A newer version of the Streamlit SDK is available:
1.45.1
sdk: streamlit
English Accent Detection Tool
Project Overview
This tool is a working proof-of-concept designed to evaluate spoken English in candidate video submissions. It automatically extracts audio from a public video or uploaded file, identifies whether the language spoken is English, and classifies the English accent (e.g., American, British, Australian).
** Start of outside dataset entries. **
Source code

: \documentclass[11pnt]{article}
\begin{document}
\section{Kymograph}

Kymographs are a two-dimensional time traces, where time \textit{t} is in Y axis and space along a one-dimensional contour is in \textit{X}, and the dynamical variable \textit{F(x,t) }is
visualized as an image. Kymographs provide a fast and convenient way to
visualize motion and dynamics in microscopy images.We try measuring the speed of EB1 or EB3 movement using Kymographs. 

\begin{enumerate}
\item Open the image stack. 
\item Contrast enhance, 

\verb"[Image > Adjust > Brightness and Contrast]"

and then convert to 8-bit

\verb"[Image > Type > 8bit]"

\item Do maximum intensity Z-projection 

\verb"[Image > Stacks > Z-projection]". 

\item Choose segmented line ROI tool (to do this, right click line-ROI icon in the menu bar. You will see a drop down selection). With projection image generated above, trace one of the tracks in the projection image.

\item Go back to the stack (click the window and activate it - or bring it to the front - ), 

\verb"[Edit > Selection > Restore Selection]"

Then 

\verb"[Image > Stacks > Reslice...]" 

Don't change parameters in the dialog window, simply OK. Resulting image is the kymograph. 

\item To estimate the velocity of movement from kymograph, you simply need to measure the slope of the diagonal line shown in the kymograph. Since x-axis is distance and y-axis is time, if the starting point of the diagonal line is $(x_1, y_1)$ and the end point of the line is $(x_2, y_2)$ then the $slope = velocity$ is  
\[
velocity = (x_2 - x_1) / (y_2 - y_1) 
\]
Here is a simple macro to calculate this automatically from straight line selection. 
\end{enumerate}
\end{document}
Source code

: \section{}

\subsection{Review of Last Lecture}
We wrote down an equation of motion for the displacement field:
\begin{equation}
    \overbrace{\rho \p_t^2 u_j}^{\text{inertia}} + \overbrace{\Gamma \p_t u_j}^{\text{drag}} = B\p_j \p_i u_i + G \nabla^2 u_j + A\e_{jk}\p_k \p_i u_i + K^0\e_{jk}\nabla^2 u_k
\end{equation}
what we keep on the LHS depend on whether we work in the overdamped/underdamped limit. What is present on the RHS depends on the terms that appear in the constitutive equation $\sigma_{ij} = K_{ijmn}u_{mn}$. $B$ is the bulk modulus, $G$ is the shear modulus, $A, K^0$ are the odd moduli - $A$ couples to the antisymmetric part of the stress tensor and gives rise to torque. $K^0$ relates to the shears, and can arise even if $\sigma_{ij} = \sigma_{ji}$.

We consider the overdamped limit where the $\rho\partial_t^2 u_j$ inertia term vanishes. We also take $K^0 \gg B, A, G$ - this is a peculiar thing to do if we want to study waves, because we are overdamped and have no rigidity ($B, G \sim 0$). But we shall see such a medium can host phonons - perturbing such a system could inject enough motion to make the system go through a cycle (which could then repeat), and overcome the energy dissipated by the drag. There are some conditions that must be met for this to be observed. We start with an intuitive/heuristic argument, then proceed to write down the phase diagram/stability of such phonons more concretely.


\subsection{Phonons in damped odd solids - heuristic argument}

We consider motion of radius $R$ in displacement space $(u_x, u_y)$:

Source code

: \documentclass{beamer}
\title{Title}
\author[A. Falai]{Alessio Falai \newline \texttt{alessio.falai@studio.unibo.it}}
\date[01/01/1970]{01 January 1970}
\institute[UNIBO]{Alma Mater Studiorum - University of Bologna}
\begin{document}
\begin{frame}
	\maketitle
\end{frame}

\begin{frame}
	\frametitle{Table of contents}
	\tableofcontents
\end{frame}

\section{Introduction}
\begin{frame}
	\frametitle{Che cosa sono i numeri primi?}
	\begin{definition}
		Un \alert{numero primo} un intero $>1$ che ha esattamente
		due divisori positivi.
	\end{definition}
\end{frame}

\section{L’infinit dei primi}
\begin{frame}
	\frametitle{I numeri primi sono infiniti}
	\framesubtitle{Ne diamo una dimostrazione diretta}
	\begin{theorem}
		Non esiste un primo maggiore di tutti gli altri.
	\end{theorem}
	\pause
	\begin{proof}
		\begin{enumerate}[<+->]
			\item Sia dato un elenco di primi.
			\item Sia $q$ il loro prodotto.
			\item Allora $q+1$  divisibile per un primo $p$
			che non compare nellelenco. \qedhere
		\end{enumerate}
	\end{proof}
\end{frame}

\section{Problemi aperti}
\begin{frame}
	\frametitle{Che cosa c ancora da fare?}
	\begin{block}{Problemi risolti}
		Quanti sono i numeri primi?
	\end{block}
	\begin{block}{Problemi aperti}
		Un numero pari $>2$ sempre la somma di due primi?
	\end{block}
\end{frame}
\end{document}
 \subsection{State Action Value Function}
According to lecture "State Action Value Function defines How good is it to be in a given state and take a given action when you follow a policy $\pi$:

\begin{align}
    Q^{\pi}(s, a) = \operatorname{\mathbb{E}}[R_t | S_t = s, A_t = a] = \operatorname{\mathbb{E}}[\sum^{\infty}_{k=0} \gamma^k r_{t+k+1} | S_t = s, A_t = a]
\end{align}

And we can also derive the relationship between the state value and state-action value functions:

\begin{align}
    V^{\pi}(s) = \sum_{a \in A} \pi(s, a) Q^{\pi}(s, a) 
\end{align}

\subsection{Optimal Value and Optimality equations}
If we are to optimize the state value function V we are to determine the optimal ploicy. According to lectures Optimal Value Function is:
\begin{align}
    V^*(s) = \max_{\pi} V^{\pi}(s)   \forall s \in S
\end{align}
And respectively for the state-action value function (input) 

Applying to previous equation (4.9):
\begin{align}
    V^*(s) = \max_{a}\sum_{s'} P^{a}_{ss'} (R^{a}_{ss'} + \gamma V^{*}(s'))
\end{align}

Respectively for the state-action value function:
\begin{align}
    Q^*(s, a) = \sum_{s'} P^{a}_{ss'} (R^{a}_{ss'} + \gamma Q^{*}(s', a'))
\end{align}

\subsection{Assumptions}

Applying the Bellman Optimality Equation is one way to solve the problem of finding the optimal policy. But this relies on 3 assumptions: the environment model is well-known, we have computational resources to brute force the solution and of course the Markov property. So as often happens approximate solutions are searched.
A confidence score is also provided to aid in candidate screening.
This submission was developed as part of the REM Waste hiring challenge, with emphasis on practicality, technical clarity, and clean design.
Features
Accepts public video URLs (e.g., Loom, MP4 links) or uploaded video/audio files.
Extracts audio using
ffmpeg
.Detects the spoken language using
SpeechBrain
's language identification model.If English is detected, simulates classification into common English accents.
Outputs include:
- Accent classification
- Confidence score (0–100%)
- Brief summary
Live Demo
Deployed Streamlit app (hosted on Streamlit Cloud):
[Live App URL – Insert Link Here]
Technology Stack
- Python 3
- Streamlit for the web interface
- SpeechBrain for spoken language identification
- Torchaudio for audio preprocessing
- FFMPEG for audio extraction
- Requests, Matplotlib for I/O and optional output handling
How It Works
The user inputs a video URL or uploads a file.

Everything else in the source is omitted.